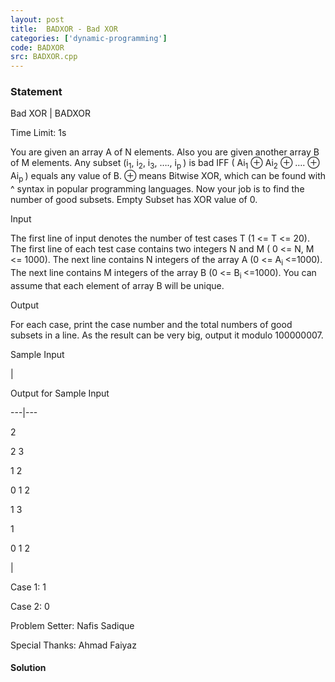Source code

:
 ```yaml
---
layout: post
title:  BADXOR - Bad XOR
categories: ['dynamic-programming']
code: BADXOR
src: BADXOR.cpp
---
```


### **Statement**

Bad XOR | BADXOR

Time Limit: 1s

You are given an array A of N elements. Also you are given another array B of
M elements. Any subset (i­<sub>1</sub>, i<sub>2</sub>,
i<sub>3</sub>, …., i<sub>p </sub>) is bad IFF ( Ai<sub>1</sub> ⊕
Ai<sub>2</sub> ⊕ …. ⊕ Ai<sub>p </sub>) equals any value of B. ⊕ means
Bitwise XOR, which can be found with ^ syntax in popular programming
languages. Now your job is to find the number of good subsets. Empty Subset
has XOR value of 0.

Input

The first line of input denotes the number of test cases T (1 <= T <= 20). The
first line of each test case contains two integers N and M ( 0 <= N, M <=
1000). The next line contains N integers of the array A (0 <= A<sub>i
</sub><=1000). The next line contains M integers of the array B (0 <=
B<sub>i </sub><=1000). You can assume that each element of array B will be
unique.

Output

For each case, print the case number and the total numbers of good subsets in
a line. As the result can be very big, output it modulo 100000007.

Sample Input

|

Output for Sample Input  
  
---|---  
  
2

2 3

1 2

0 1 2

1 3

1

0 1 2

|

Case 1: 1

Case 2: 0  
  
Problem Setter: Nafis Sadique

Special Thanks: Ahmad Faiyaz



#### **Solution**




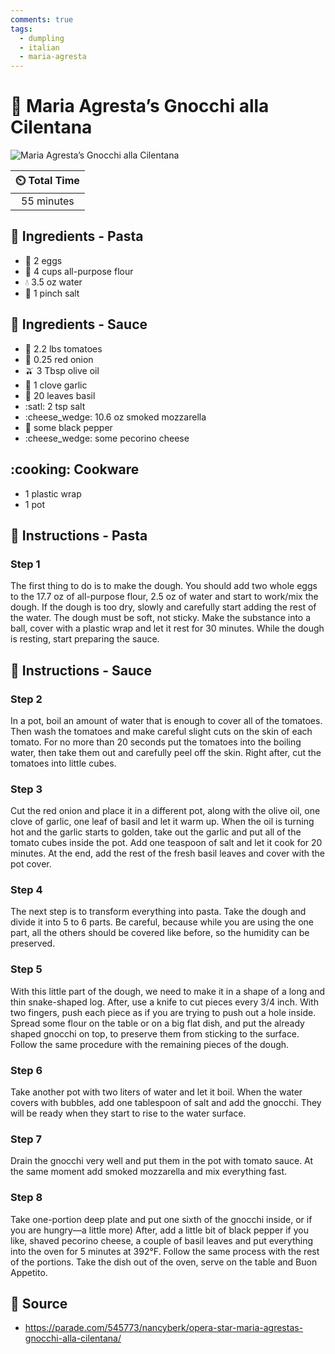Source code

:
 ```yaml
---
comments: true
tags:
  - dumpling
  - italian
  - maria-agresta
---
```

# :spaghetti: Maria Agresta’s Gnocchi alla Cilentana

![Maria Agresta’s Gnocchi alla Cilentana](../assets/images/maria-agresta’s-gnocchi-alla-cilentana.png)

| :timer_clock: Total Time |
|:-----------------------: |
| 55 minutes |

## :salt: Ingredients - Pasta

- :egg: 2 eggs
- :ear_of_rice: 4 cups all-purpose flour
- :droplet: 3.5 oz water
- :salt: 1 pinch salt

## :salt: Ingredients - Sauce

- :tomato: 2.2 lbs tomatoes
- :onion: 0.25 red onion
- :olive: 3 Tbsp olive oil
- :garlic: 1 clove garlic
- :herb: 20 leaves basil
- :satl: 2 tsp salt
- :cheese_wedge: 10.6 oz smoked mozzarella
- :salt: some black pepper
- :cheese_wedge: some pecorino cheese

## :cooking: Cookware

- 1 plastic wrap
- 1 pot

## :pencil: Instructions - Pasta

### Step 1

The first thing to do is to make the dough. You should add two whole eggs to the 17.7 oz of all-purpose flour, 2.5 oz
of water and start to work/mix the dough. If the dough is too dry, slowly and carefully start adding the rest of the
water. The dough must be soft, not sticky. Make the substance into a ball, cover with a plastic wrap and let it rest
for 30 minutes. While the dough is resting, start preparing the sauce.

## :pencil: Instructions - Sauce

### Step 2

In a pot, boil an amount of water that is enough to cover all of the tomatoes. Then wash the tomatoes and make careful
slight cuts on the skin of each tomato. For no more than 20 seconds put the tomatoes into the boiling water, then take
them out and carefully peel off the skin. Right after, cut the tomatoes into little cubes.

### Step 3

Cut the red onion and place it in a different pot, along with the olive oil, one clove of garlic, one leaf of basil and
let it warm up. When the oil is turning hot and the garlic starts to golden, take out the garlic and put all of the
tomato cubes inside the pot. Add one teaspoon of salt and let it cook for 20 minutes. At the end, add the rest of the
fresh basil leaves and cover with the pot cover.

### Step 4

The next step is to transform everything into pasta. Take the dough and divide it into 5 to 6 parts. Be careful, because
while you are using the one part, all the others should be covered like before, so the humidity can be preserved.

### Step 5

With this little part of the dough, we need to make it in a shape of a long and thin snake-shaped log. After, use a
knife to cut pieces every 3/4 inch. With two fingers, push each piece as if you are trying to push out a hole inside.
Spread some flour on the table or on a big flat dish, and put the already shaped gnocchi on top, to preserve them from
sticking to the surface. Follow the same procedure with the remaining pieces of the dough.

### Step 6

Take another pot with two liters of water and let it boil. When the water covers with bubbles, add one tablespoon of
salt and add the gnocchi. They will be ready when they start to rise to the water surface.

### Step 7

Drain the gnocchi very well and put them in the pot with tomato sauce. At the same moment add smoked mozzarella and mix
everything fast.

### Step 8

Take one-portion deep plate and put one sixth of the gnocchi inside, or if you are hungry—a little more) After, add a
little bit of black pepper if you like, shaved pecorino cheese, a couple of basil leaves and put everything into the
oven for 5 minutes at 392°F. Follow the same process with the rest of the portions. Take the dish out of the oven,
serve on the table and Buon Appetito.

## :link: Source

- <https://parade.com/545773/nancyberk/opera-star-maria-agrestas-gnocchi-alla-cilentana/>
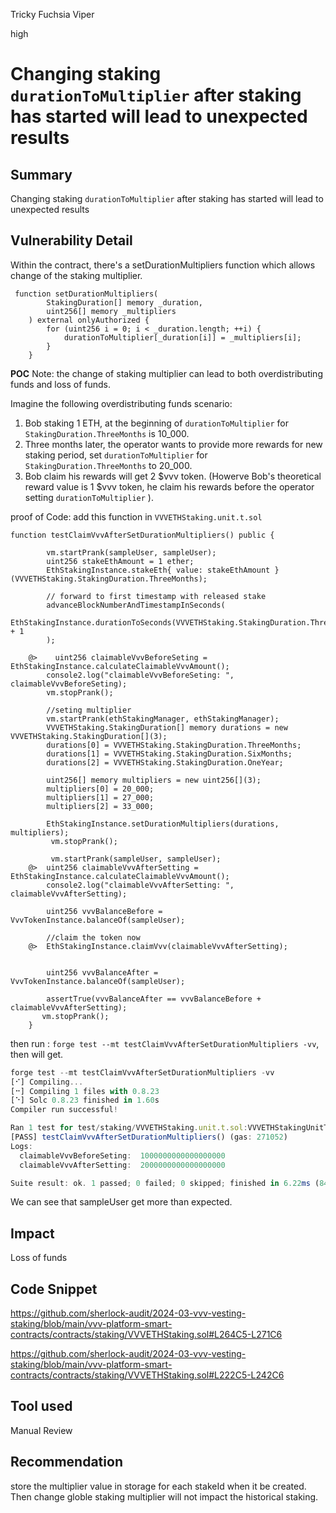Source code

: Tricky Fuchsia Viper

high

# Changing staking `durationToMultiplier` after staking has started will lead to unexpected results


## Summary
Changing staking `durationToMultiplier` after staking has started will lead to unexpected results
## Vulnerability Detail
Within the contract, there's a setDurationMultipliers function which allows change of the staking multiplier.
```solidity
 function setDurationMultipliers(
        StakingDuration[] memory _duration,
        uint256[] memory _multipliers
    ) external onlyAuthorized {
        for (uint256 i = 0; i < _duration.length; ++i) {
            durationToMultiplier[_duration[i]] = _multipliers[i];
        }
    }
```
**POC**
Note: the change of staking multiplier can lead to both overdistributing funds and loss of funds.

Imagine the following overdistributing funds scenario:
1. Bob staking 1 ETH, at the beginning of `durationToMultiplier` for `StakingDuration.ThreeMonths` is 10_000.
2. Three months later, the operator wants to provide more rewards for new  staking period, set `durationToMultiplier` for `StakingDuration.ThreeMonths` to 20_000.
3. Bob  claim his rewards will get 2 $vvv token. (Howerve Bob's theoretical reward value is 1 $vvv token, he claim his rewards before the operator setting `durationToMultiplier` ).

proof of Code:
add this function in `VVVETHStaking.unit.t.sol`
```solidity
function testClaimVvvAfterSetDurationMultipliers() public {

        vm.startPrank(sampleUser, sampleUser);
        uint256 stakeEthAmount = 1 ether;
        EthStakingInstance.stakeEth{ value: stakeEthAmount }(VVVETHStaking.StakingDuration.ThreeMonths);

        // forward to first timestamp with released stake
        advanceBlockNumberAndTimestampInSeconds(
            EthStakingInstance.durationToSeconds(VVVETHStaking.StakingDuration.ThreeMonths) + 1
        );

    @>    uint256 claimableVvvBeforeSeting = EthStakingInstance.calculateClaimableVvvAmount();
        console2.log("claimableVvvBeforeSeting: ", claimableVvvBeforeSeting);
        vm.stopPrank();

        //seting multiplier
        vm.startPrank(ethStakingManager, ethStakingManager);
        VVVETHStaking.StakingDuration[] memory durations = new VVVETHStaking.StakingDuration[](3);
        durations[0] = VVVETHStaking.StakingDuration.ThreeMonths;
        durations[1] = VVVETHStaking.StakingDuration.SixMonths;
        durations[2] = VVVETHStaking.StakingDuration.OneYear;

        uint256[] memory multipliers = new uint256[](3);
        multipliers[0] = 20_000;
        multipliers[1] = 27_000;
        multipliers[2] = 33_000;

        EthStakingInstance.setDurationMultipliers(durations, multipliers);
         vm.stopPrank();
        
         vm.startPrank(sampleUser, sampleUser);
    @>  uint256 claimableVvvAfterSetting = EthStakingInstance.calculateClaimableVvvAmount();
        console2.log("claimableVvvAfterSetting: ", claimableVvvAfterSetting);

        uint256 vvvBalanceBefore = VvvTokenInstance.balanceOf(sampleUser);

        //claim the token now
    @>  EthStakingInstance.claimVvv(claimableVvvAfterSetting);
    
    
        uint256 vvvBalanceAfter = VvvTokenInstance.balanceOf(sampleUser);

        assertTrue(vvvBalanceAfter == vvvBalanceBefore + claimableVvvAfterSetting);
       vm.stopPrank();
    }
```
then run : `forge test --mt testClaimVvvAfterSetDurationMultipliers -vv`,
then will get.
```javascript
forge test --mt testClaimVvvAfterSetDurationMultipliers -vv
[⠊] Compiling...
[⠒] Compiling 1 files with 0.8.23
[⠑] Solc 0.8.23 finished in 1.60s
Compiler run successful!

Ran 1 test for test/staking/VVVETHStaking.unit.t.sol:VVVETHStakingUnitTests
[PASS] testClaimVvvAfterSetDurationMultipliers() (gas: 271052)
Logs:
  claimableVvvBeforeSeting:  1000000000000000000
  claimableVvvAfterSetting:  2000000000000000000

Suite result: ok. 1 passed; 0 failed; 0 skipped; finished in 6.22ms (841.00µs CPU time)
```
We can see that sampleUser get more than expected.
## Impact

Loss of funds

## Code Snippet
https://github.com/sherlock-audit/2024-03-vvv-vesting-staking/blob/main/vvv-platform-smart-contracts/contracts/staking/VVVETHStaking.sol#L264C5-L271C6

https://github.com/sherlock-audit/2024-03-vvv-vesting-staking/blob/main/vvv-platform-smart-contracts/contracts/staking/VVVETHStaking.sol#L222C5-L242C6
## Tool used

Manual Review

## Recommendation
store the multiplier value in storage for each stakeId when it be created.
Then change globle staking multiplier will not impact the historical staking. 
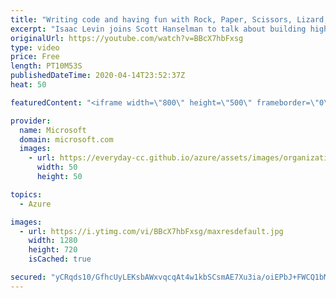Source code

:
 ```yaml
---
title: "Writing code and having fun with Rock, Paper, Scissors, Lizard, Spock | Azure Friday"
excerpt: "Isaac Levin joins Scott Hanselman to talk about building highly scalable applications and having fun with the Rock, Paper, Scissors, Lizard, Spock sample application. Rock, Paper, Scissors, Lizard, Spock is a multi-language application built with Visual Studio and Visual Studio Code, deployed with GitHub"
originalUrl: https://youtube.com/watch?v=BBcX7hbFxsg
type: video
price: Free
length: PT10M53S
publishedDateTime: 2020-04-14T23:52:37Z
heat: 50

featuredContent: "<iframe width=\"800\" height=\"500\" frameborder=\"0\" src=\"https://www.youtube.com/embed/BBcX7hbFxsg\" allow=\"accelerometer; autoplay; encrypted-media; gyroscope; picture-in-picture\" allowfullscreen></iframe>"

provider:
  name: Microsoft
  domain: microsoft.com
  images:
    - url: https://everyday-cc.github.io/azure/assets/images/organizations/microsoft.com-50x50.jpg
      width: 50
      height: 50

topics:
  - Azure

images:
  - url: https://i.ytimg.com/vi/BBcX7hbFxsg/maxresdefault.jpg
    width: 1280
    height: 720
    isCached: true

secured: "yCRqds10/GfhcUyLEKsbAWxvqcqAt4w1kbSCsmAE7Xu3ia/oiEPbJ+FWCQ1bMbTOFsf0bOpSPNQt9oKOxOBwAFInX5+lEemcPS4VgDcSl5L7xQPhk+aqNRFZqEE3cp+dln669ajB8VUhwB97qUstNj1NHPHwWVDntQHHRFDGBJE14z4IzWNZ+czybiTdNDgOW/Ui2ZKbbmPUyq3/bSspppQEyqBClIE769tqY7SxrF2Im90aTVS/3z6E5LJTg1eOLKV6RRTL7MhPogbh7E6sIefT4iMZr/y0tsibxBGJMwlnrtltvRaxOTThqkwHAAQIRJ7XWxBuYVbnSmOfblsU2VDnFucWjCc3w2u40s6E5EHsib1wkFFKR0L8A9y0P/buR0fsavWunj5xyG04xILNV5+FOaORVlJT9kL0IuvNn6Q=;i/qnQSlQ7iTyjVk3xhc49w=="
---
```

= = = = = = =

» TASK ITEM: Copy every line of the records above that contains "Spock".

» EXPECTED ANSWER:
title: "Writing code and having fun with Rock, Paper, Scissors, Lizard, Spock | Azure Friday"
excerpt: "Isaac Levin joins Scott Hanselman to talk about building highly scalable applications and having fun with the Rock, Paper, Scissors, Lizard, Spock sample application. Rock, Paper, Scissors, Lizard, Spock is a multi-language application built with Visual Studio and Visual Studio Code, deployed with GitHub"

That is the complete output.